TASK DETAILS:
Would you please transcribe the data in full and exactly, excluding images?

WORKING DATA:
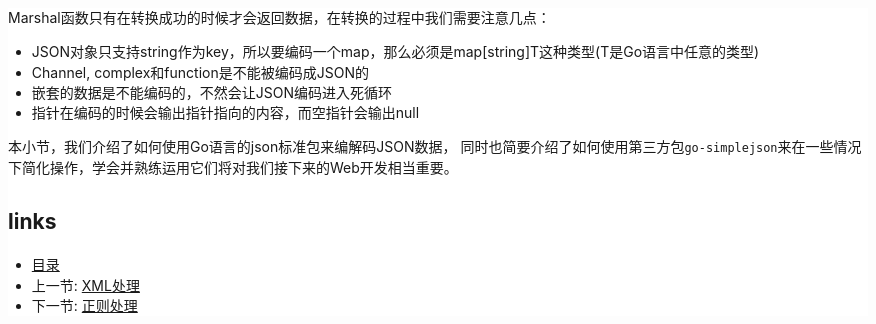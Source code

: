Marshal函数只有在转换成功的时候才会返回数据，在转换的过程中我们需要注意几点：   
- JSON对象只支持string作为key，所以要编码一个map，那么必须是map[string]T这种类型(T是Go语言中任意的类型)
- Channel, complex和function是不能被编码成JSON的
- 嵌套的数据是不能编码的，不然会让JSON编码进入死循环
- 指针在编码的时候会输出指针指向的内容，而空指针会输出null

本小节，我们介绍了如何使用Go语言的json标准包来编解码JSON数据，
同时也简要介绍了如何使用第三方包`go-simplejson`来在一些情况下简化操作，学会并熟练运用它们将对我们接下来的Web开发相当重要。

## links
   * [目录](<preface.md>)
   * 上一节: [XML处理](<07.1.md>)
   * 下一节: [正则处理](<07.3.md>)
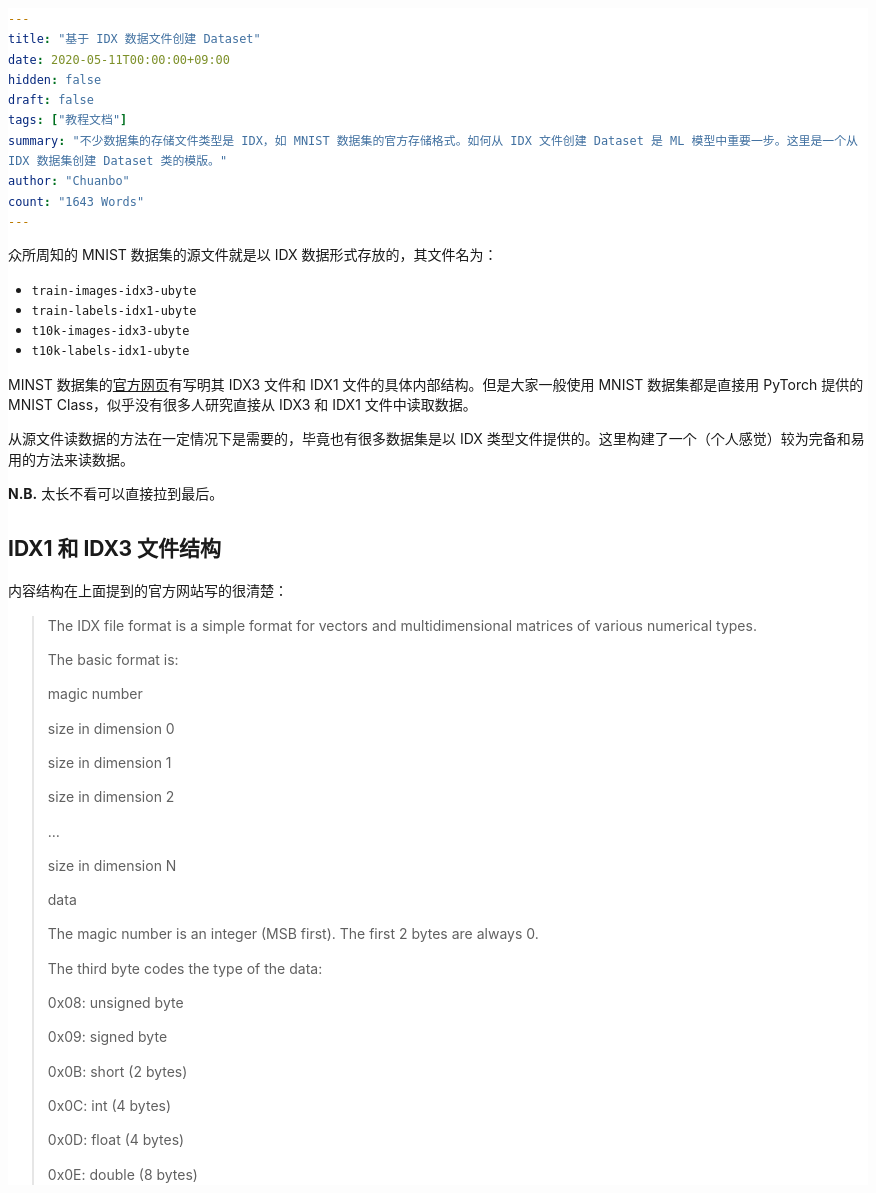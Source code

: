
 ```yaml
---
title: "基于 IDX 数据文件创建 Dataset"
date: 2020-05-11T00:00:00+09:00
hidden: false
draft: false
tags: ["教程文档"]
summary: "不少数据集的存储文件类型是 IDX，如 MNIST 数据集的官方存储格式。如何从 IDX 文件创建 Dataset 是 ML 模型中重要一步。这里是一个从 IDX 数据集创建 Dataset 类的模版。"
author: "Chuanbo"
count: "1643 Words"
---
```


众所周知的 MNIST 数据集的源文件就是以 IDX 数据形式存放的，其文件名为：

- `train-images-idx3-ubyte`
- `train-labels-idx1-ubyte`
- `t10k-images-idx3-ubyte`
- `t10k-labels-idx1-ubyte`

MINST 数据集的[官方网页](http://yann.lecun.com/exdb/mnist/)有写明其 IDX3 文件和 IDX1 文件的具体内部结构。但是大家一般使用 MNIST 数据集都是直接用 PyTorch 提供的 MNIST Class，似乎没有很多人研究直接从 IDX3 和 IDX1 文件中读取数据。

从源文件读数据的方法在一定情况下是需要的，毕竟也有很多数据集是以 IDX 类型文件提供的。这里构建了一个（个人感觉）较为完备和易用的方法来读数据。

**N.B.** 太长不看可以直接拉到最后。

## IDX1 和 IDX3 文件结构

内容结构在上面提到的官方网站写的很清楚：

> The IDX file format is a simple format for vectors and multidimensional matrices of various numerical types.
>
> The basic format is:
>
> magic number
>
> size in dimension 0
>
> size in dimension 1
>
> size in dimension 2
>
> …
>
> size in dimension N
>
> data
>
> The magic number is an integer (MSB first). The first 2 bytes are always 0.
>
> The third byte codes the type of the data:
>
> 0x08: unsigned byte
>
> 0x09: signed byte
>
> 0x0B: short (2 bytes)
>
> 0x0C: int (4 bytes)
>
> 0x0D: float (4 bytes)
>
> 0x0E: double (8 bytes)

WRITTEN RESPONSE:
Source code

:Marshal函数只有在转换成功的时候才会返回数据，在转换的过程中我们需要注意几点：   
- JSON对象只支持string作为key，所以要编码一个map，那么必须是map[string]T这种类型(T是Go语言中任意的类型)
- Channel, complex和function是不能被编码成JSON的
- 嵌套的数据是不能编码的，不然会让JSON编码进入死循环
- 指针在编码的时候会输出指针指向的内容，而空指针会输出null

本小节，我们介绍了如何使用Go语言的json标准包来编解码JSON数据，
同时也简要介绍了如何使用第三方包`go-simplejson`来在一些情况下简化操作，学会并熟练运用它们将对我们接下来的Web开发相当重要。

## links
   * [目录](<preface.md>)
   * 上一节: [XML处理](<07.1.md>)
   * 下一节: [正则处理](<07.3.md>)
Source code

:
 ```yaml
---
title: "基于 IDX 数据文件创建 Dataset"
date: 2020-05-11T00:00:00+09:00
hidden: false
draft: false
tags: ["教程文档"]
summary: "不少数据集的存储文件类型是 IDX，如 MNIST 数据集的官方存储格式。如何从 IDX 文件创建 Dataset 是 ML 模型中重要一步。这里是一个从 IDX 数据集创建 Dataset 类的模版。"
author: "Chuanbo"
count: "1643 Words"
---
```


众所周知的 MNIST 数据集的源文件就是以 IDX 数据形式存放的，其文件名为：

- `train-images-idx3-ubyte`
- `train-labels-idx1-ubyte`
- `t10k-images-idx3-ubyte`
- `t10k-labels-idx1-ubyte`

MINST 数据集的[官方网页](http://yann.lecun.com/exdb/mnist/)有写明其 IDX3 文件和 IDX1 文件的具体内部结构。但是大家一般使用 MNIST 数据集都是直接用 PyTorch 提供的 MNIST Class，似乎没有很多人研究直接从 IDX3 和 IDX1 文件中读取数据。

从源文件读数据的方法在一定情况下是需要的，毕竟也有很多数据集是以 IDX 类型文件提供的。这里构建了一个（个人感觉）较为完备和易用的方法来读数据。

**N.B.** 太长不看可以直接拉到最后。

## IDX1 和 IDX3 文件结构

内容结构在上面提到的官方网站写的很清楚：

> The IDX file format is a simple format for vectors and multidimensional matrices of various numerical types.
>
> The basic format is:
>
> magic number
>
> size in dimension 0
>
> size in dimension 1
>
> size in dimension 2
>
> …
>
> size in dimension N
>
> data
>
> The magic number is an integer (MSB first). The first 2 bytes are always 0.
>
> The third byte codes the type of the data:
>
> 0x08: unsigned byte
>
> 0x09: signed byte
>
> 0x0B: short (2 bytes)
>
> 0x0C: int (4 bytes)
>
> 0x0D: float (4 bytes)
>
> 0x0E: double (8 bytes)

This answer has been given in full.